La pâte à tartiner algérienne El Mordjene, produite par la marque Cebon, a enflammé les réseaux sociaux cet été, devenant un phénomène en France. Grâce à des influenceurs vantant sa texture « incroyable » et son goût rappelant celui du Kinder Bueno, le produit s’est arraché dans les rares épiceries qui le proposaient. Toutefois, son ascension a été brutalement stoppée par une décision des autorités européennes interdisant sa commercialisation dans l’Union européenne.

Une interdiction fondée sur des normes strictes

Le vendredi 13 septembre, le ministère français de l’Agriculture a confirmé l’interdiction d’importation de la pâte à tartiner El Mordjene, précisant qu’une enquête est en cours pour comprendre comment le produit a pu se retrouver sur le marché français. L’Union européenne impose des règles strictes concernant l’importation des produits contenant des ingrédients d’origine animale, notamment les produits laitiers. L’Algérie, pays d’origine de la pâte El Mordjene, ne remplit pas les conditions sanitaires requises par l’UE en matière de sécurité alimentaire et de santé animale.

Cette décision a provoqué la colère des consommateurs, qui se ruent sur les derniers pots disponibles. Le produit, vendu à plus de 10 euros dans certains commerces, est devenu une denrée rare, notamment à cause de sa popularité virale. Des vidéos TikTok montrant des palettes de pots chez des épiciers ont contribué à l’engouement, renforçant la demande dans les grandes villes françaises.

L’impact économique et l’enquête en cours

L’interdiction a non seulement perturbé les consommateurs, mais elle a également mis sous pression certains acteurs de la grande distribution. Alors que des enseignes comme Carrefour avaient envisagé de commercialiser le produit, elles doivent désormais se plier aux régulations européennes. « Nous respecterons la réglementation européenne sur l’importation des produits alimentaires », a affirmé un porte-parole de Carrefour. De leur côté, d’autres géants comme Auchan, Aldi et Lidl ont déjà annoncé qu’ils ne commercialisent pas la pâte à tartiner.

Une enquête a été ouverte pour déterminer « les mécanismes de contournement » ayant permis à El Mordjene de pénétrer le marché français. En effet, deux envois sont actuellement bloqués aux postes de contrôle frontaliers en France, confirmant les informations selon lesquelles des containers de la pâte à tartiner seraient immobilisés à Marseille.

Un succès qui dérange ?

En Algérie, la fierté nationale est au rendez-vous. « J’ai parcouru presque 20 kilomètres à cause de cette pâte El Mordjene.
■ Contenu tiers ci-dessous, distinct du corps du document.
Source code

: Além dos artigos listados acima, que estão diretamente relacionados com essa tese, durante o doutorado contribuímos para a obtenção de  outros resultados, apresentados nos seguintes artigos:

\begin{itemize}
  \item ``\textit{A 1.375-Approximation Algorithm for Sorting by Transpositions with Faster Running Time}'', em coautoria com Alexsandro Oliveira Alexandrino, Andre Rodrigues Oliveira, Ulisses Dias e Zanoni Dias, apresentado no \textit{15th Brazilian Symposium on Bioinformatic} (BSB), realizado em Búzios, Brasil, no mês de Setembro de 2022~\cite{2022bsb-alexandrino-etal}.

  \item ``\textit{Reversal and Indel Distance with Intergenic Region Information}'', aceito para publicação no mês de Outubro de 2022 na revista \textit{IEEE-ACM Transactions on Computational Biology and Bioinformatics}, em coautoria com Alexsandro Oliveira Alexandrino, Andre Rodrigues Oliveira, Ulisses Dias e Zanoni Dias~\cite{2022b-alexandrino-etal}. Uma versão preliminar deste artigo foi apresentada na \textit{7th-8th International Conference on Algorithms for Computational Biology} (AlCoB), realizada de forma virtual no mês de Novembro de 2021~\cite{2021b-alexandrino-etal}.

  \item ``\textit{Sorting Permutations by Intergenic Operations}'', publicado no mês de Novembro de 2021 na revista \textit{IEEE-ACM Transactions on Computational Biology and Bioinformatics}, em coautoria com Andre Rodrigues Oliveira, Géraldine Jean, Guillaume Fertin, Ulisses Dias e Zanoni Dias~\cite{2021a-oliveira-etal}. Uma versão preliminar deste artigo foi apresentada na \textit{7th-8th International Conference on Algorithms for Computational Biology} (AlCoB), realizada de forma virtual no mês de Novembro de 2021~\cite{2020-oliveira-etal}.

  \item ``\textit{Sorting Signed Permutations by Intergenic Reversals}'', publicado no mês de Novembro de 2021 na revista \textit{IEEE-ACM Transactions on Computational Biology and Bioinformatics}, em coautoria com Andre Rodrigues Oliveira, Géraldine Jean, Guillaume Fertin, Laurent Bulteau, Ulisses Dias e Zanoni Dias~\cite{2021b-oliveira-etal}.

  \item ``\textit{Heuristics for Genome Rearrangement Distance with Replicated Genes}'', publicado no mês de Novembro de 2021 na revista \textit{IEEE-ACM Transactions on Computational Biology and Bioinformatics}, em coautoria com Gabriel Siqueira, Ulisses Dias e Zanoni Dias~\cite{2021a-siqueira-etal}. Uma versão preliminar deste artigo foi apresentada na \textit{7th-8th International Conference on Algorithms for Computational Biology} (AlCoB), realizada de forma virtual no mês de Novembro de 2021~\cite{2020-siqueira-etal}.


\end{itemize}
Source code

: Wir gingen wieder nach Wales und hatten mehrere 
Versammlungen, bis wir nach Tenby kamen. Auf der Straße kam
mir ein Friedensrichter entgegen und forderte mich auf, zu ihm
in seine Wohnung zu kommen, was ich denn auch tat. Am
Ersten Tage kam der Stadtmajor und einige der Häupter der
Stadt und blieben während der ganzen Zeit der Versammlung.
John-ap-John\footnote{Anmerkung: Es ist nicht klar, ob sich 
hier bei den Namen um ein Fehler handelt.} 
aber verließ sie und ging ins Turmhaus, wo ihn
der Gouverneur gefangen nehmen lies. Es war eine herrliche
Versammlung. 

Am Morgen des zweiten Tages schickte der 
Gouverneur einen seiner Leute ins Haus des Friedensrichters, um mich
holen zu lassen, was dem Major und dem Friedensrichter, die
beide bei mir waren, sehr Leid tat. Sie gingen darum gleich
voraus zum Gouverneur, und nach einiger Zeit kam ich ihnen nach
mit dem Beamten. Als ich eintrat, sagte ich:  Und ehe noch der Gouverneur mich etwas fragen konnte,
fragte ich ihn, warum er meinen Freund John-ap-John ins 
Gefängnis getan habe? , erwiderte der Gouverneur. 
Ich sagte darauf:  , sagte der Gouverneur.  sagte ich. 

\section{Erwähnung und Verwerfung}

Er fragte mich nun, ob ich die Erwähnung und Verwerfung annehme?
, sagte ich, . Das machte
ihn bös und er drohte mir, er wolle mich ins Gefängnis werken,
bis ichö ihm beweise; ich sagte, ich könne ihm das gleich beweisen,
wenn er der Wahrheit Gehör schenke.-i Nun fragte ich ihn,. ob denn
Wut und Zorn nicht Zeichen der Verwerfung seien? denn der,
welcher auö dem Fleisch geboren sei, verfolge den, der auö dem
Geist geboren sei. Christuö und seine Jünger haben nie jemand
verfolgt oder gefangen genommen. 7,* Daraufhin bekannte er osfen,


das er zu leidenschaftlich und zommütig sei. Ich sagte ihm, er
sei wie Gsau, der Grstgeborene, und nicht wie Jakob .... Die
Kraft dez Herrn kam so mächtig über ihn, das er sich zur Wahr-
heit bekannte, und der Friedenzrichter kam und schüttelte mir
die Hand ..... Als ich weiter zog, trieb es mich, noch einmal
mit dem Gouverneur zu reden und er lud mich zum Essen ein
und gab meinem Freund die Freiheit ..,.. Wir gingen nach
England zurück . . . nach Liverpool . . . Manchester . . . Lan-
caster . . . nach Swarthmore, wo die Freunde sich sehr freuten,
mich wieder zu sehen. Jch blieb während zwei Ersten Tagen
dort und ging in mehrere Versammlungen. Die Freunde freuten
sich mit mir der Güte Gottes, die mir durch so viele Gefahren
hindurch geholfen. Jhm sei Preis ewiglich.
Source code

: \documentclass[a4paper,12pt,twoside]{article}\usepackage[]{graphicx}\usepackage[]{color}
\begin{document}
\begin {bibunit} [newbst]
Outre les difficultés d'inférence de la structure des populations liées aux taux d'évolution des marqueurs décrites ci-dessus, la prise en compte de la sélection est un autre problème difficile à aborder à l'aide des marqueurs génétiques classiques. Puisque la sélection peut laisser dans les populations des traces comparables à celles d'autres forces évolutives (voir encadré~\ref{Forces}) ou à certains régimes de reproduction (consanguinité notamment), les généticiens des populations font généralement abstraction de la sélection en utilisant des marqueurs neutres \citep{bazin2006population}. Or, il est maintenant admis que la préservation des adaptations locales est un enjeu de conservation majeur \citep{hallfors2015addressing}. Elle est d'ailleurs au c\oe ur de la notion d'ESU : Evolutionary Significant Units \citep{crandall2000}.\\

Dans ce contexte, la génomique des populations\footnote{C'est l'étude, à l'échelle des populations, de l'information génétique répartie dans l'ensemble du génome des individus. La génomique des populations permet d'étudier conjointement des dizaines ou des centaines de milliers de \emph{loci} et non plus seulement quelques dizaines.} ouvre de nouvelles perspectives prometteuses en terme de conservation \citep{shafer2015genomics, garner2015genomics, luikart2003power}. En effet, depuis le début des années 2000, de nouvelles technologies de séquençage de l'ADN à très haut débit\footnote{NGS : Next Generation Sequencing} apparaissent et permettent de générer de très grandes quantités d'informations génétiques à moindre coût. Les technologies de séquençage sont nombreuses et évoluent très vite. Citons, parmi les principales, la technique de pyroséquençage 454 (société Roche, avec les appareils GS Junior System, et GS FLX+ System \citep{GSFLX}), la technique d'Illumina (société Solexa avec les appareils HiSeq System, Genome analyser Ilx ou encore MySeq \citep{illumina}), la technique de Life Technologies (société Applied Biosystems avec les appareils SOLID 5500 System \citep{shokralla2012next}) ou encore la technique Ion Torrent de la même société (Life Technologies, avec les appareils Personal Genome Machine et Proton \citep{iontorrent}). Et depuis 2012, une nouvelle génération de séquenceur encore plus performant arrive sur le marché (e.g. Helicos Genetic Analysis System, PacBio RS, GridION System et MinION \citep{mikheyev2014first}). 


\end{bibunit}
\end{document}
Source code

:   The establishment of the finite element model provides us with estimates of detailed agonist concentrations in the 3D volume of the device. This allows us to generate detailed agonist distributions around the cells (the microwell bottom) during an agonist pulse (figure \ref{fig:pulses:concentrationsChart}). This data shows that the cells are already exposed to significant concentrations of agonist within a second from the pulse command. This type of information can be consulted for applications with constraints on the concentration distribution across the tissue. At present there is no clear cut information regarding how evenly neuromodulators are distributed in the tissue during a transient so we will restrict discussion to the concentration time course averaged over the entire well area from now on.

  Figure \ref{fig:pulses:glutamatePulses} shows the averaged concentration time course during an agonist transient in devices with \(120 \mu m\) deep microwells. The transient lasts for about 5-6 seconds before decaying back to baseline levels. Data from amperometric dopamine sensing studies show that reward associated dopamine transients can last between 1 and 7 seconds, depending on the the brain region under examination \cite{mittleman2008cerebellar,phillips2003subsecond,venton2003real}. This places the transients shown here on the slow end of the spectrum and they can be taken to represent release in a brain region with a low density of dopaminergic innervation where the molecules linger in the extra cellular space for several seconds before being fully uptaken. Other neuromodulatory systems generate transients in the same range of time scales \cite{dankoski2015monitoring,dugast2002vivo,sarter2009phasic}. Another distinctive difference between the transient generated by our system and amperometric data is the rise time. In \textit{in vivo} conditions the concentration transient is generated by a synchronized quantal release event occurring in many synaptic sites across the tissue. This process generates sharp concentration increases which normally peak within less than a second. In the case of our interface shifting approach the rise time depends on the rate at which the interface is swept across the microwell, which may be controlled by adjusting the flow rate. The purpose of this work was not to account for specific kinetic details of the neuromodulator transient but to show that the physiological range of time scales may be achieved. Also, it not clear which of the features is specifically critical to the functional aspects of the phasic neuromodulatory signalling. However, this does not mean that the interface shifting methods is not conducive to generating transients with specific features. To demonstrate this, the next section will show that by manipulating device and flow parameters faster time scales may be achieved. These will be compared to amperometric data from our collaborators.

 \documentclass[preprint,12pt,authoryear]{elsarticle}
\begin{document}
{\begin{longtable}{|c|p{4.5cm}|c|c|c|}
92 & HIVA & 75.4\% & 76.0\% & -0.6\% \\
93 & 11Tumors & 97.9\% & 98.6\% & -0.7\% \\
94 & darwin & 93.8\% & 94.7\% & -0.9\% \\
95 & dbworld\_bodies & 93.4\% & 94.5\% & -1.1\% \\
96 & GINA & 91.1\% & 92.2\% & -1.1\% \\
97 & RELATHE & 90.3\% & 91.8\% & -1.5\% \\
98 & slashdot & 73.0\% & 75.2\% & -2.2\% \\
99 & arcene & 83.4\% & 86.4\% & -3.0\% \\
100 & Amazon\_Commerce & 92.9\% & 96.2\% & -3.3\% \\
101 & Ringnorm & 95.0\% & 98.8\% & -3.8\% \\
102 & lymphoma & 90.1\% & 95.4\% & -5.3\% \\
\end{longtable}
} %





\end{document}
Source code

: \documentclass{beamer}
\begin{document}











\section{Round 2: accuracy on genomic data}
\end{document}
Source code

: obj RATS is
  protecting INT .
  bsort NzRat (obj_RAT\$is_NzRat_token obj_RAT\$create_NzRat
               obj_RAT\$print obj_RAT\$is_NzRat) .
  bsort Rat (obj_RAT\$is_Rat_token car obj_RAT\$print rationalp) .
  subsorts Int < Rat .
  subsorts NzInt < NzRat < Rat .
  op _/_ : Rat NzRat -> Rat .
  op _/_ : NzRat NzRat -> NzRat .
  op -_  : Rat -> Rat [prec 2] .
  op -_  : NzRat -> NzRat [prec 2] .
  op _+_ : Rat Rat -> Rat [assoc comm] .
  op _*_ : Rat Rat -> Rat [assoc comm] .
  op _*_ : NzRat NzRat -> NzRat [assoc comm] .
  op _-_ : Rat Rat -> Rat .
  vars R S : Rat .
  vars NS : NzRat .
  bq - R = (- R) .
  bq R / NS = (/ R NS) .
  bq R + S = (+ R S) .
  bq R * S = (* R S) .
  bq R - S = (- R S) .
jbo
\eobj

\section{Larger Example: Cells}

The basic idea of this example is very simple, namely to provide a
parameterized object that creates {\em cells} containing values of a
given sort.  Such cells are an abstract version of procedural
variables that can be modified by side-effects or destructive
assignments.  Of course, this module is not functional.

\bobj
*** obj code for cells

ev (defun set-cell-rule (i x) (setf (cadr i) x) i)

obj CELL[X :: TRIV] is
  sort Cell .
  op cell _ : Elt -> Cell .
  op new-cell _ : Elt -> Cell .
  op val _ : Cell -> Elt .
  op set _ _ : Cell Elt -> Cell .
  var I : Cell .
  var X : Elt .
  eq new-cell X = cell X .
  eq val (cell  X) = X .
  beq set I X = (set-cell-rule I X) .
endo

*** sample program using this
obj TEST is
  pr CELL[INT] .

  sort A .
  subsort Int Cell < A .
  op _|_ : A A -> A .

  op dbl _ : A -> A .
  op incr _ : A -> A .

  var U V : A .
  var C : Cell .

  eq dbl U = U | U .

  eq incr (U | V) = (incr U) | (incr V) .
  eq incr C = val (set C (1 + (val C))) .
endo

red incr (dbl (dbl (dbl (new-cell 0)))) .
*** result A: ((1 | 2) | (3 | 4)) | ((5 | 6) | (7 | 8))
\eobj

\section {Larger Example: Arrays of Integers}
Elle est devenue très célèbre », témoigne Hassen Mekid, un Algérien fier de voir ce produit de son pays conquérir des marchés internationaux. Cet enthousiasme est partagé par de nombreux commerçants algériens, qui saluent la réussite d’un produit local face aux géants de l’agroalimentaire.

Toutefois, certains observateurs voient dans cette interdiction une forme de protectionnisme déguisé, visant à protéger des marques européennes établies, notamment Nutella. Mustapha Zebdi, président de l’Association algérienne de protection des consommateurs (Apoce), a exprimé cette idée, suggérant que l’ascension rapide d’El Mordjene a alarmé les acteurs européens. Selon lui, c’est lorsque le produit a commencé à représenter une menace pour les marques locales que des normes strictes ont été mises en avant pour justifier l’interdiction. « Le produit entrait et voyageait, et quand il est devenu un danger pour leur produit bien-aimé, ils ont fait tous les tests et sorti toutes les normes », a-t-il déclaré.

La domination du marché par Nutella

Le marché européen des pâtes à tartiner est largement dominé par Nutella, la marque de Ferrero, qui détient environ 75 % du marché en France. L’an dernier, Ferrero a vendu près de 90 millions de pots de Nutella en France, soit environ 2,85 pots par seconde. Face à cette hégémonie, toute nouvelle entrée sur le marché représente une concurrence sérieuse, d’autant plus que le succès d’El Mordjene est propulsé par des campagnes virales sur les réseaux sociaux, touchant un public jeune et connecté.

L’affaire El Mordjene illustre les tensions entre succès commercial et exigences réglementaires. Si la popularité de la pâte à tartiner algérienne a été propulsée par les réseaux sociaux, elle se heurte désormais à des obstacles légaux imposés par l’Union européenne. Pour les consommateurs et les producteurs algériens, l’interdiction est perçue comme une injustice, tandis que les grandes marques européennes restent vigilantes face à l’émergence de nouveaux concurrents. L’avenir d’El Mordjene en Europe est pour l’instant suspendu aux résultats de l’enquête en cours.